Facile fabrication of MgO/graphene oxide composite as an efficient adsorbent for rapid removal of aqueous organic dyes: Performance evaluation and mechanistic investigation

Abstract

Aqueous dyes are major environmental contaminants. Herein, a facile solvothermal method is introduced for the fabrication of an MgO/graphene oxide (MgO/GO) nanocomposite. The as-fabricated MgO/GO has been characterized and employed as an adsorbent to remove aqueous methyl blue (MB) and malachite green (MG). The removal performance has been evaluated through batch adsorptions. More importantly, interactions between MgO/GO and MB or MG have been analyzed in detail, allowing the proposal of a plausible adsorption mechanism.
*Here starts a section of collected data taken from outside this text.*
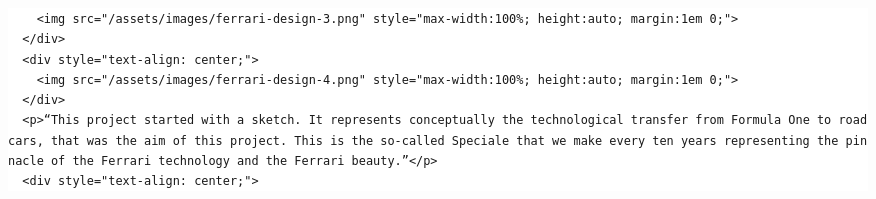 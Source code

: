         <img src="/assets/images/ferrari-design-3.png" style="max-width:100%; height:auto; margin:1em 0;">
      </div>
      <div style="text-align: center;">
        <img src="/assets/images/ferrari-design-4.png" style="max-width:100%; height:auto; margin:1em 0;">
      </div>
      <p>“This project started with a sketch. It represents conceptually the technological transfer from Formula One to road cars, that was the aim of this project. This is the so-called Speciale that we make every ten years representing the pinnacle of the Ferrari technology and the Ferrari beauty.”</p>
      <div style="text-align: center;"> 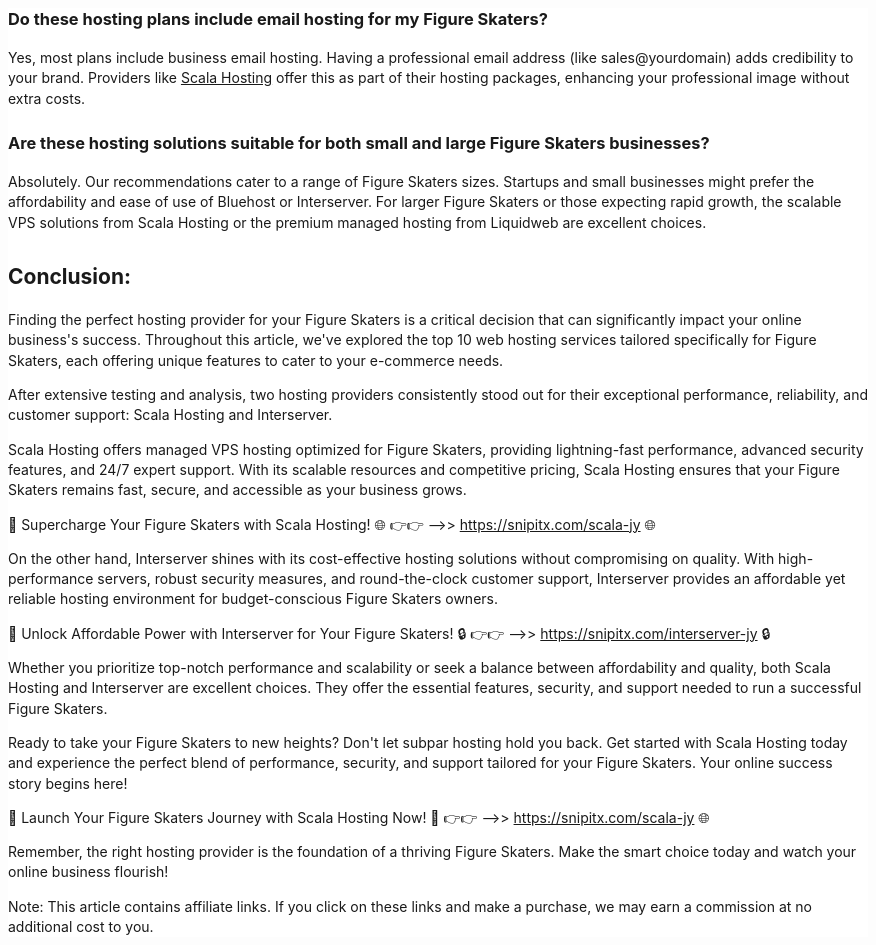 ### Do these hosting plans include email hosting for my Figure Skaters? 
Yes, most plans include business email hosting. Having a professional email address (like sales@yourdomain) adds credibility to your brand. Providers like [Scala Hosting](https://snipitx.com/scala-jy) offer this as part of their hosting packages, enhancing your professional image without extra costs.

### Are these hosting solutions suitable for both small and large Figure Skaters businesses? 
Absolutely. Our recommendations cater to a range of Figure Skaters sizes. Startups and small businesses might prefer the affordability and ease of use of Bluehost or Interserver. For larger Figure Skaters or those expecting rapid growth, the scalable VPS solutions from Scala Hosting or the premium managed hosting from Liquidweb are excellent choices.

## Conclusion:

Finding the perfect hosting provider for your Figure Skaters is a critical decision that can significantly impact your online business's success. Throughout this article, we've explored the top 10 web hosting services tailored specifically for Figure Skaters, each offering unique features to cater to your e-commerce needs.

After extensive testing and analysis, two hosting providers consistently stood out for their exceptional performance, reliability, and customer support: Scala Hosting and Interserver.

Scala Hosting offers managed VPS hosting optimized for Figure Skaters, providing lightning-fast performance, advanced security features, and 24/7 expert support. With its scalable resources and competitive pricing, Scala Hosting ensures that your Figure Skaters remains fast, secure, and accessible as your business grows.

🚀 Supercharge Your Figure Skaters with Scala Hosting! 🌐
👉👉 -->> https://snipitx.com/scala-jy 🌐

On the other hand, Interserver shines with its cost-effective hosting solutions without compromising on quality. With high-performance servers, robust security measures, and round-the-clock customer support, Interserver provides an affordable yet reliable hosting environment for budget-conscious Figure Skaters owners.

💸 Unlock Affordable Power with Interserver for Your Figure Skaters! 🔒
👉👉 -->> https://snipitx.com/interserver-jy 🔒

Whether you prioritize top-notch performance and scalability or seek a balance between affordability and quality, both Scala Hosting and Interserver are excellent choices. They offer the essential features, security, and support needed to run a successful Figure Skaters.

Ready to take your Figure Skaters to new heights? Don't let subpar hosting hold you back. Get started with Scala Hosting today and experience the perfect blend of performance, security, and support tailored for your Figure Skaters. Your online success story begins here!

🚀 Launch Your Figure Skaters Journey with Scala Hosting Now! 🌟
👉👉 -->> https://snipitx.com/scala-jy 🌐

Remember, the right hosting provider is the foundation of a thriving Figure Skaters. Make the smart choice today and watch your online business flourish!

Note: This article contains affiliate links. If you click on these links and make a purchase, we may earn a commission at no additional cost to you.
Adsorptions of MB (initial concentration 100 mg L−1) and MG (initial concentration 650 mg L−1) on MgO/GO (dosage 500 mg L−1) reached equilibrium in 12 min and 10 min, respectively; the removal efficiency and adsorption capacity of MB were 85.95% and 171.90 mg g−1, and those of MG were 98.08% and 1275.00 mg g−1. Both adsorption processes conformed well to the Freundlich model and the pseudo-second-order model, whereby adsorption rate is controlled by chemical adsorption. The adsorption mechanism involves electrostatic attraction, hydrogen bonding, π-π interactions, and van der Waals forces. The facile preparation and high adsorption efficiency may make MgO/GO a potential adsorbent for aqueous dyes.